Original features: 27
Samples: 903


# REMOVE REDUNDANT FEATURES

In [89]:
# remove obviously redundant features
redundant = {
    'Source',
    'temperature_2m_min', 'temperature_2m_max',
    'elev_min', 'elev_max',
    'slope_min', 'slope_max',
    'state', 'district',
    'lat', 'lon'
}

# drop the columns
X_reduced = X.drop(redundant, axis=1)
print(f"Features after manual removal: {X_reduced.shape[1]}")

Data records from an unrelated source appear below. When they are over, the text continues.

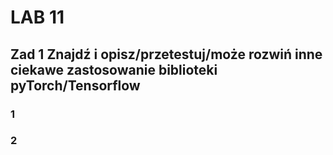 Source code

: # LAB 11
## Zad 1 Znajdź i opisz/przetestuj/może rozwiń inne ciekawe zastosowanie biblioteki pyTorch/Tensorflow
### 1

### 2

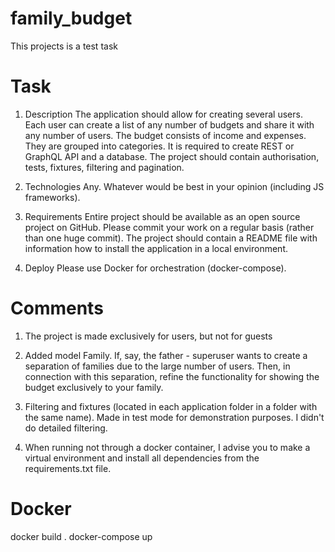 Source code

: # family_budget
This projects is a test task

# Task
1.	Description
The application should allow for creating several users. Each user can create a list of any number of budgets and share it with any number of users. 
The budget consists of income and expenses. They are grouped into categories. It is required to create REST or GraphQL API and a database. 
The project should contain authorisation, tests, fixtures, filtering and pagination.

2.	Technologies
Any. Whatever would be best in your opinion (including JS frameworks).

3.	Requirements
Entire project should be available as an open source project on GitHub. Please commit your work on a regular basis (rather than one huge commit). 
The project should contain a README file with information how to install the application in a local environment.

4.	Deploy
Please use Docker for orchestration (docker-compose).

# Comments
1. The project is made exclusively for users, but not for guests

2. Added model Family. If, say, the father - superuser wants to create a separation of families due to the large number of users. Then, in connection with this separation, refine the functionality for showing the budget exclusively to your family.

3. Filtering and fixtures (located in each application folder in a folder with the same name). Made in test mode for demonstration purposes. I didn't do detailed filtering.

4. When running not through a docker container, I advise you to make a virtual environment and install all dependencies from the requirements.txt file.

# Docker
docker build .
docker-compose up
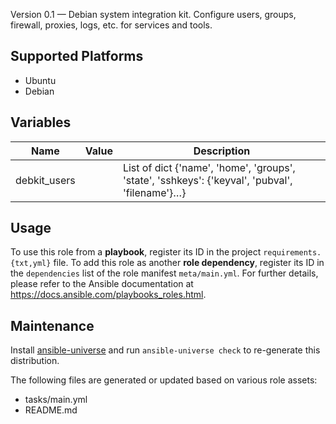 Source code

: 
<!-- THIS IS A GENERATED FILE, DO NOT EDIT -->

Version 0.1 — Debian system integration kit. Configure users, groups, firewall, proxies, logs, etc. for services and tools.



## Supported Platforms

  * Ubuntu
  * Debian

## Variables

| Name | Value | Description |
|------|-------|-------------|
| debkit_users |   | List of dict {'name', 'home', 'groups', 'state', 'sshkeys': {'keyval', 'pubval', 'filename'}…} |



## Usage

To use this role from a **playbook**, 
register its ID in the project `requirements.{txt,yml}` file.
To add this role as another **role dependency**,
register its ID in the `dependencies` list of the role manifest `meta/main.yml`.
For further details,
please refer to the Ansible documentation at https://docs.ansible.com/playbooks_roles.html.




## Maintenance

Install [ansible-universe](https://github.com/fclaerho/ansible-universe)
and run `ansible-universe check` to re-generate this distribution.

The following files are generated or updated based on various role assets:
  * tasks/main.yml
  * README.md



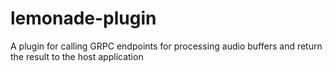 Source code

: # lemonade-plugin
A plugin for calling GRPC endpoints for processing audio buffers and return the result to the host application
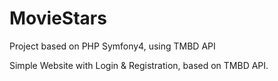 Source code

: # MovieStars
Project based on PHP Symfony4, using TMBD API

Simple Website with Login & Registration, based on TMBD API.
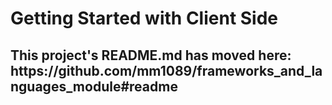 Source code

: # Getting Started with Client Side

<h2>This project's README.md has moved here: https://github.com/mm1089/frameworks_and_languages_module#readme </h2>
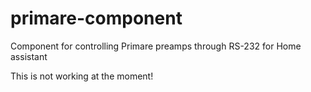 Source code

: # primare-component
Component for controlling Primare preamps through RS-232 for Home assistant

This is not working at the moment!
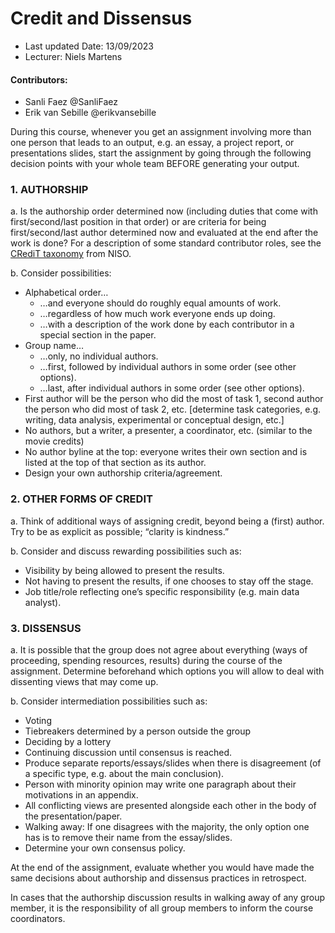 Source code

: # Credit and Dissensus

+ Last updated Date: 13/09/2023
+ Lecturer:  Niels Martens

#### Contributors:
+ Sanli Faez @SanliFaez
+ Erik van Sebille @erikvansebille

During this course, whenever you get an assignment involving more than one person that leads to an output, e.g. an essay, a project report, or presentations slides, start the assignment by going through the following decision points with your whole team BEFORE generating your output.


### 1. AUTHORSHIP

a.	Is the authorship order determined now (including duties that come with first/second/last position in that order) or are criteria for being first/second/last author determined now and evaluated at the end after the work is done? For a description of some standard contributor roles, see the [CRediT taxonomy](https://credit.niso.org) from NISO.

b.	Consider possibilities:
- Alphabetical order…
    - …and everyone should do roughly equal amounts of work.
    - …regardless of how much work everyone ends up doing.
    - …with a description of the work done by each contributor in a special section in the paper.
- Group name…
    - …only, no individual authors.
    - …first, followed by individual authors in some order (see other options).
    - …last, after individual authors in some order (see other options).
- First author will be the person who did the most of task 1, second author the person who did most of task 2, etc. [determine task categories, e.g. writing, data analysis, experimental or conceptual design, etc.]
- No authors, but a writer, a presenter, a coordinator, etc. (similar to the movie credits)
- No author byline at the top: everyone writes their own section and is listed at the top of that section as its author.
- Design your own authorship criteria/agreement.

### 2. OTHER FORMS OF CREDIT
a. Think of additional ways of assigning credit, beyond being a (first) author. Try to be as explicit as possible; “clarity is kindness.”

b. Consider and discuss rewarding possibilities such as:
- Visibility by being allowed to present the results.
- Not having to present the results, if one chooses to stay off the stage.
- Job title/role reflecting one’s specific responsibility (e.g. main data analyst).

### 3. DISSENSUS
a. It is possible that the group does not agree about everything (ways of proceeding, spending resources, results) during the course of the assignment. Determine beforehand which options you will allow to deal with dissenting views that may come up.

b. Consider intermediation possibilities such as:
- Voting
- Tiebreakers determined by a person outside the group
- Deciding by a lottery
- Continuing discussion until consensus is reached.
- Produce separate reports/essays/slides when there is disagreement (of a specific type, e.g. about the main conclusion).
- Person with minority opinion may write one paragraph about their motivations in an appendix.
- All conflicting views are presented alongside each other in the body of the presentation/paper.
- Walking away: If one disagrees with the majority, the only option one has is to remove their name from the essay/slides.
- Determine your own consensus policy.

At the end of the assignment, evaluate whether you would have made the same decisions about authorship and dissensus practices in retrospect.

In cases that the authorship discussion results in walking away of any group member, it is the responsibility of all group members to inform the course coordinators.
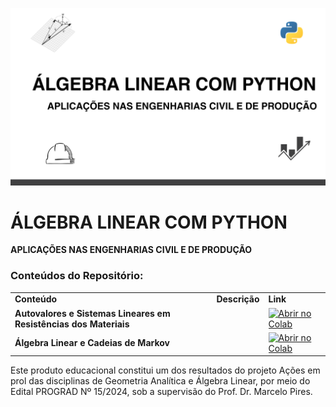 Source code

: ![PyAlgerin2](assents/capa.png)


# ÁLGEBRA LINEAR COM PYTHON
**APLICAÇÕES NAS ENGENHARIAS CIVIL E DE PRODUÇÃO**

### Conteúdos do Repositório:

<div align="center">
    <table>
        <tr>
            <td><strong>Conteúdo</strong></td>
            <td><strong>Descrição</strong></td>
            <td><strong>Link</strong></td>
        </tr>
        <tr>
            <td><strong>Autovalores e Sistemas Lineares em Resistências dos Materiais</strong></td>
    <td><strong></strong></td>
            <td><a href="https://colab.research.google.com/drive/19aF4oj6wWhO5n_Ycp4TKfCpNuo7kywAc?usp=sharing" target="_blank">
                <img src="https://colab.research.google.com/assets/colab-badge.svg" alt="Abrir no Colab" />
            </a></td>
        </tr>

 <tr>
            <td><strong>Álgebra Linear e Cadeias de Markov</strong></td>
    <td><strong></strong></td>
            <td><a href="https://colab.research.google.com/drive/1Pv0TrmRs3gPbHezbBJ1ZD4exiPkgy_77?usp=sharing" target="_blank">
                <img src="https://colab.research.google.com/assets/colab-badge.svg" alt="Abrir no Colab" />
            </a></td>
        </tr>
    </table>
</div>


Este produto educacional constitui um dos resultados do projeto Ações em prol das disciplinas de Geometria Analítica e Álgebra Linear, por meio do Edital PROGRAD Nº 15/2024, sob a supervisão do Prof. Dr. Marcelo Pires. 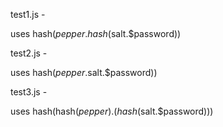 test1.js - 

uses hash($pepper.hash($salt.$password))

test2.js - 

uses hash($pepper.$salt.$password))

test3.js - 

uses hash(hash($pepper).(hash($salt.$password)))
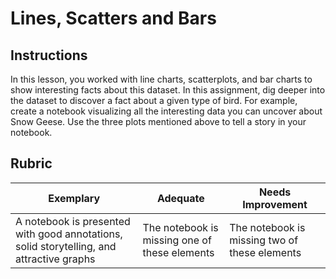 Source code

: # Lines, Scatters and Bars

## Instructions

In this lesson, you worked with line charts, scatterplots, and bar charts to show interesting facts about this dataset. In this assignment, dig deeper into the dataset to discover a fact about a given type of bird. For example, create a notebook visualizing all the interesting data you can uncover about Snow Geese. Use the three plots mentioned above to tell a story in your notebook.

## Rubric

Exemplary | Adequate | Needs Improvement
--- | --- | -- |
A notebook is presented with good annotations, solid storytelling, and attractive graphs | The notebook is missing one of these elements | The notebook is missing two of these elements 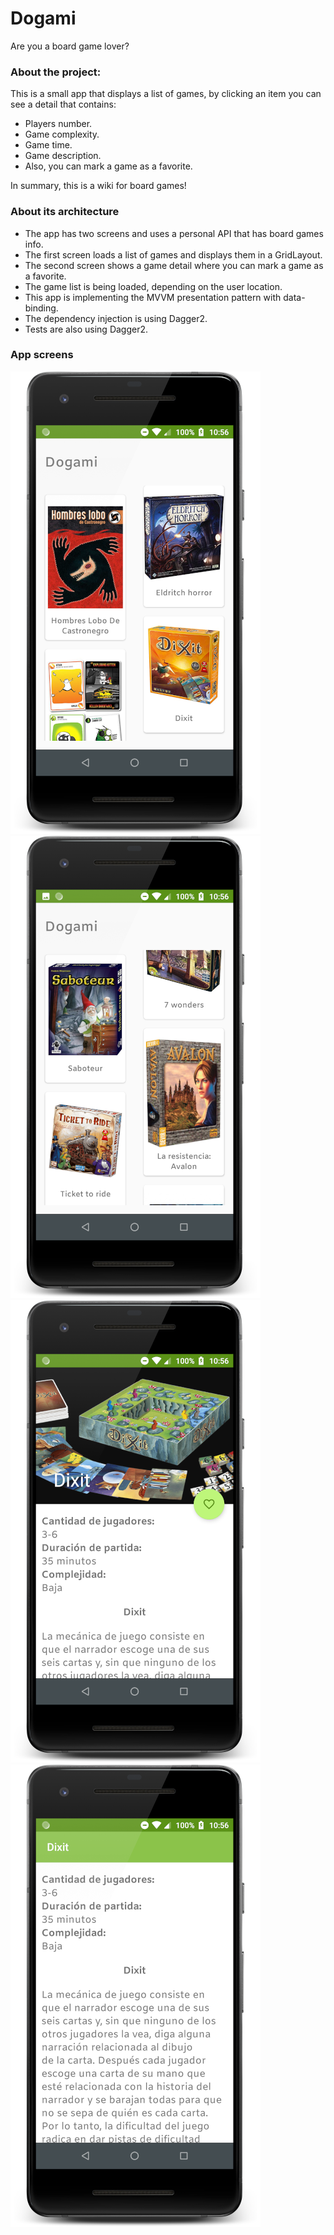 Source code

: Dogami
======

Are you a board game lover?

### About the project:

This is a small app that displays a list of games, by clicking an item you can see a detail that contains:
- Players number.
- Game complexity.
- Game time.
- Game description.
- Also, you can mark a game as a favorite.
 
In summary, this is a wiki for board games!  

### About its architecture 

- The app has two screens and uses a personal API that has board games info.
- The first screen loads a list of games and displays them in a GridLayout.
- The second screen shows a game detail where you can mark a game as a favorite.
- The game list is being loaded, depending on the user location.
- This app is implementing the MVVM presentation pattern with data-binding.
- The dependency injection is using Dagger2.
- Tests are also using Dagger2.

### App screens

![Screen One](images/ScreenOne.png)
![Screen Two](images/ScreenTwo.png)
![Screen Two](images/ScreenThree.png)
![Screen Two](images/ScreenFour.png)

Features after manual removal: 16


In [90]:
# CORRELATION-BASED REMOVAL
def remove_correlated_features(df, threshold=0.85):
    """Remove highly correlated features"""
    # Only use numeric columns
    numeric_cols = df.select_dtypes(include=[np.number]).columns
    corr_matrix = df[numeric_cols].corr().abs()
    
    # Find features to remove
    upper_triangle = corr_matrix.where(
        np.triu(np.ones(corr_matrix.shape), k=1).astype(bool)
    )
    
    to_remove = [column for column in upper_triangle.columns 
                if any(upper_triangle[column] > threshold)]
    
    return to_remove, corr_matrix

correlated_features, corr_matrix = remove_correlated_features(X_reduced, threshold=0.85)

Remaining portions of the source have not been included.